▶ About this task
Would you repeat exactly the part of the listing below that runs from the line containing "Es una máquina virtual de sistemas." down to the line containing "## Si tengo", inclusive, and nothing else?

=====

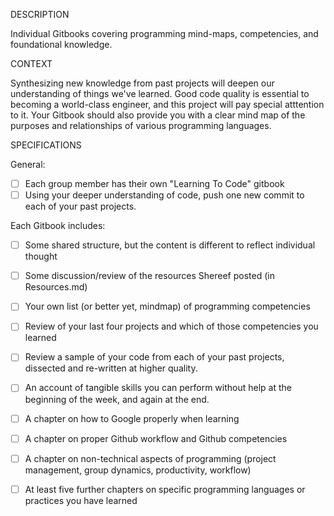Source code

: DESCRIPTION

Individual Gitbooks covering programming mind-maps, competencies, and foundational knowledge.

CONTEXT

Synthesizing new knowledge from past projects will deepen our understanding of things we've learned. Good code quality is essential to becoming a world-class engineer, and this project will pay special atttention to it. Your Gitbook should also provide you with a clear mind map of the purposes and relationships of various programming languages.

SPECIFICATIONS

General:
- [ ] Each group member has their own "Learning To Code" gitbook
- [ ] Using your deeper understanding of code, push one new commit to each of your past projects.
 
Each Gitbook includes:
- [ ] Some shared structure, but the content is different to reflect individual thought
- [ ] Some discussion/review of the resources Shereef posted (in Resources.md)
- [ ] Your own list (or better yet, mindmap) of programming competencies
- [ ] Review of your last four projects and which of those competencies you learned
- [ ] Review a sample of your code from each of your past projects, dissected and re-written at higher quality. 
- [ ] An account of tangible skills you can perform without help at the beginning of the week, and again at the end.
- [ ] A chapter on how to Google properly when learning
- [ ] A chapter on proper Github workflow and Github competencies
- [ ] A chapter on non-technical aspects of programming (project management, group dynamics, productivity, workflow)
- [ ] At least five further chapters on specific programming languages or practices you have learned
 
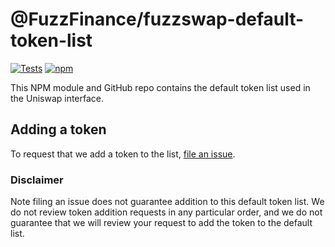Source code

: # @FuzzFinance/fuzzswap-default-token-list

[![Tests](https://github.com/Uniswap/token-lists/workflows/Tests/badge.svg)](https://github.com/FuzzFinance/fuzzswap-default-token-list/actions?query=workflow%3ATests)
[![npm](https://img.shields.io/npm/v/@FuzzFinance/fuzzswap-default-token-list)](https://unpkg.com/@FuzzFinance/fuzzswap-default-token-list@latest/)

This NPM module and GitHub repo contains the default token list used in the Uniswap interface.

## Adding a token

To request that we add a token to the list, 
[file an issue](https://github.com/FuzzFinance/fuzzswap-default-token-list/issues/new?assignees=&labels=token+request&template=token-request.md&title=Add+%7BTOKEN_SYMBOL%7D%3A+%7BTOKEN_NAME%7D).

### Disclaimer

Note filing an issue does not guarantee addition to this default token list.
We do not review token addition requests in any particular order, and we do not
guarantee that we will review your request to add the token to the default list.

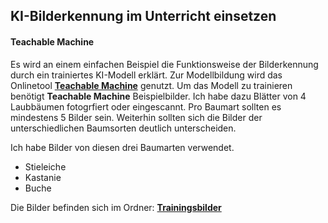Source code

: <h2>KI-Bilderkennung im Unterricht einsetzen</h2>
<h4>Teachable Machine</h4>
<p>Es wird an einem einfachen Beispiel die Funktionsweise der Bilderkennung durch ein trainiertes KI-Modell erklärt. Zur Modellbildung wird das Onlinetool  <a href="https://teachablemachine.withgoogle.com/"><b>Teachable Machine</b></a> genutzt. Um das Modell zu trainieren benötigt <b>Teachable Machine</b> Beispielbilder. Ich habe dazu Blätter von 4 Laubbäumen fotogrfiert oder eingescannt. Pro Baumart sollten es mindestens 5 Bilder sein. Weiterhin sollten sich die Bilder der unterschiedlichen Baumsorten deutlich unterscheiden.</p>
<p>Ich habe Bilder von diesen drei Baumarten verwendet.</p>
  <ul>
    <li>Stieleiche</li>
    <li>Kastanie</li>
    <li>Buche</li>
  </ul>
  <p>Die Bilder befinden sich im Ordner: <a href="https://github.com/HaraldRau/Bilderkennung/tree/main/Trainingsbilder"><b>Trainingsbilder</b></a></p>
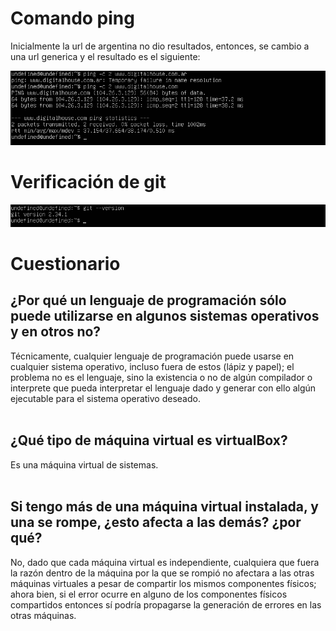 # **Comando ping**
Inicialmente la url de argentina no dio resultados, entonces, se cambio a una url generica y el resultado es el siguiente:

![comando ping](./ping.png)

# **Verificación de git**

![comando ping](./git.png)

# **Cuestionario**

## ¿Por qué un lenguaje de programación sólo puede utilizarse en algunos sistemas operativos y en otros no?

Técnicamente, cualquier lenguaje de programación puede usarse en cualquier sistema operativo, incluso fuera de estos (lápiz y papel); el problema no es el lenguaje, sino la existencia o no de algún compilador o interprete que pueda interpretar el lenguaje dado y generar con ello algún ejecutable para el sistema operativo deseado.  
<br/>

## ¿Qué tipo de máquina virtual es virtualBox?

Es una máquina virtual de sistemas.  
<br/>

## Si tengo más de una máquina virtual instalada, y una se rompe, ¿esto afecta a las demás? ¿por qué?

No, dado que cada máquina virtual es independiente, cualquiera que fuera la razón dentro de la máquina por la que se rompió no afectara a las otras máquinas virtuales a pesar de compartir los mismos componentes físicos; ahora bien, si el error ocurre en alguno de los componentes físicos compartidos entonces sí podría propagarse la generación de errores en las otras máquinas.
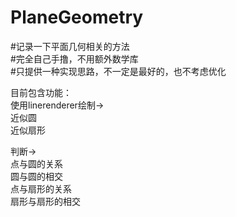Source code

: # PlaneGeometry
#记录一下平面几何相关的方法<br>
#完全自己手撸，不用额外数学库 <br>
#只提供一种实现思路，不一定是最好的，也不考虑优化<br>

目前包含功能：<br>
使用linerenderer绘制-><br>
                        近似圆<br>
                        近似扇形<br>

判断-><br>
        点与圆的关系<br>
        圆与圆的相交<br>
        点与扇形的关系<br>
        扇形与扇形的相交<br>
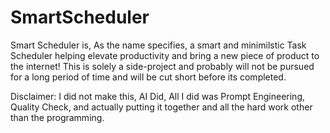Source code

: # SmartScheduler

Smart Scheduler is, As the name specifies, a smart and minimilstic Task Scheduler helping elevate productivity and bring a new piece of product to the internet! This is solely a side-project and probably will not be pursued for a long period of time and will be cut short before its completed.
















Disclaimer: I did not make this, AI Did, All I did was Prompt Engineering, Quality Check, and actually putting it together and all the hard work other than the programming.
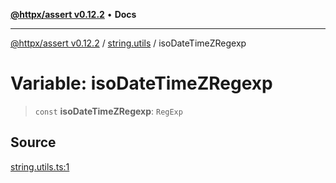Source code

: [**@httpx/assert v0.12.2**](../../README.md) • **Docs**

***

[@httpx/assert v0.12.2](../../README.md) / [string.utils](../README.md) / isoDateTimeZRegexp

# Variable: isoDateTimeZRegexp

> `const` **isoDateTimeZRegexp**: `RegExp`

## Source

[string.utils.ts:1](https://github.com/belgattitude/httpx/blob/736f60a5e7cab55c1cdb451c3a30a47ad2eca5ed/packages/assert/src/string.utils.ts#L1)
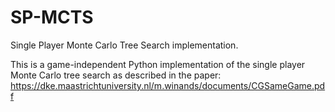 # SP-MCTS
Single Player Monte Carlo Tree Search implementation.

This is a game-independent Python implementation of the single player Monte Carlo tree search as described in the paper:
https://dke.maastrichtuniversity.nl/m.winands/documents/CGSameGame.pdf
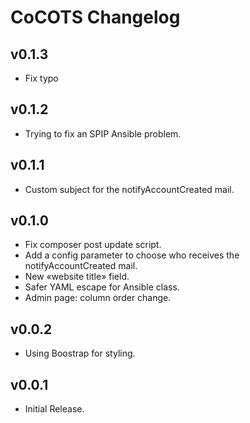 # CoCOTS Changelog

## v0.1.3

* Fix typo

## v0.1.2

* Trying to fix an SPIP Ansible problem.

## v0.1.1

* Custom subject for the notifyAccountCreated mail.

## v0.1.0

* Fix composer post update script.
* Add a config parameter to choose who receives the notifyAccountCreated mail.
* New «website title» field.
* Safer YAML escape for Ansible class.
* Admin page: column order change.

## v0.0.2

* Using Boostrap for styling.

## v0.0.1

* Initial Release.
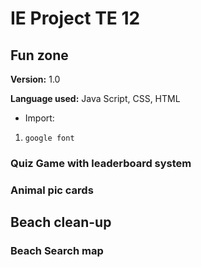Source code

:# IE Project TE 12

## Fun zone
**Version:** 1.0

**Language used:** Java Script, CSS, HTML

- Import:
1. `google font`

### Quiz Game with leaderboard system

### Animal pic cards

## Beach clean-up

### Beach Search map
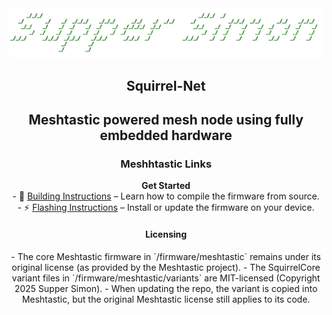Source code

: <div align="center">
  <a href="https://meshtastic.org">
    <img src=".github/SupperSimon.png" alt="SupperSimon" width="800"/>
  </a>

  <h2>Squirrel-Net</h2>
  <h2>Meshtastic powered mesh node using fully embedded hardware</h2>
  
  <p>
    <h3>Meshhtastic Links</h3>
    <a href="https://meshtastic.org" style="text-decoration:none; font-weight:bold;">Get Started</a><br/>
    - 🔧 <a href="https://meshtastic.org/docs/development/firmware/build">Building Instructions</a> – Learn how to compile the firmware from source.<br/>
    - ⚡ <a href="https://meshtastic.org/docs/getting-started/flashing-firmware/">Flashing Instructions</a> – Install or update the firmware on your device.
  </p>
  
  <p>
    <h4>Licensing</h4>
    - The core Meshtastic firmware in `/firmware/meshtastic` remains under its original license (as provided by the Meshtastic project).  
    - The SquirrelCore variant files in `/firmware/meshtastic/variants` are MIT-licensed (Copyright 2025 Supper Simon).  
    - When updating the repo, the variant is copied into Meshtastic, but the original Meshtastic license still applies to its code.
  </p>
</div>
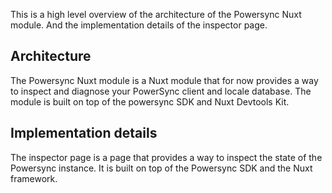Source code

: This is a high level overview of the architecture of the Powersync Nuxt module. And the implementation details of the inspector page.

## Architecture

The Powersync Nuxt module is a Nuxt module that for now provides a way to inspect and diagnose your PowerSync client and locale database. The module is built on top of the powersync SDK and Nuxt Devtools Kit.

## Implementation details

The inspector page is a page that provides a way to inspect the state of the Powersync instance. It is built on top of the Powersync SDK and the Nuxt framework.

=====

▶ Written answer
Es una máquina virtual de sistemas.  
<br/>

## Si tengo más de una máquina virtual instalada, y una se rompe, ¿esto afecta a las demás? ¿por qué?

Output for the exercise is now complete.